What you need to do.
Search the data below for the string "subsection". Extract every line that contains it.

Data listing.
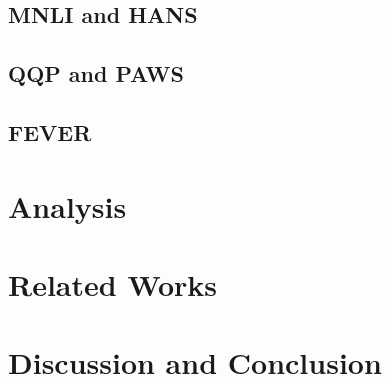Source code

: \documentclass[11pt,a4paper]{article}
\begin{document}
\subsection{MNLI and HANS}


\subsection{QQP and PAWS}
\label{sec:paws}


\subsection{FEVER}
\label{sec:fever}


\section{Analysis}


\section{Related Works}


\section{Discussion and Conclusion}





\appendix
\label{sec:appendix}



\end{document}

Output.
\subsection{MNLI and HANS}
\subsection{QQP and PAWS}
\subsection{FEVER}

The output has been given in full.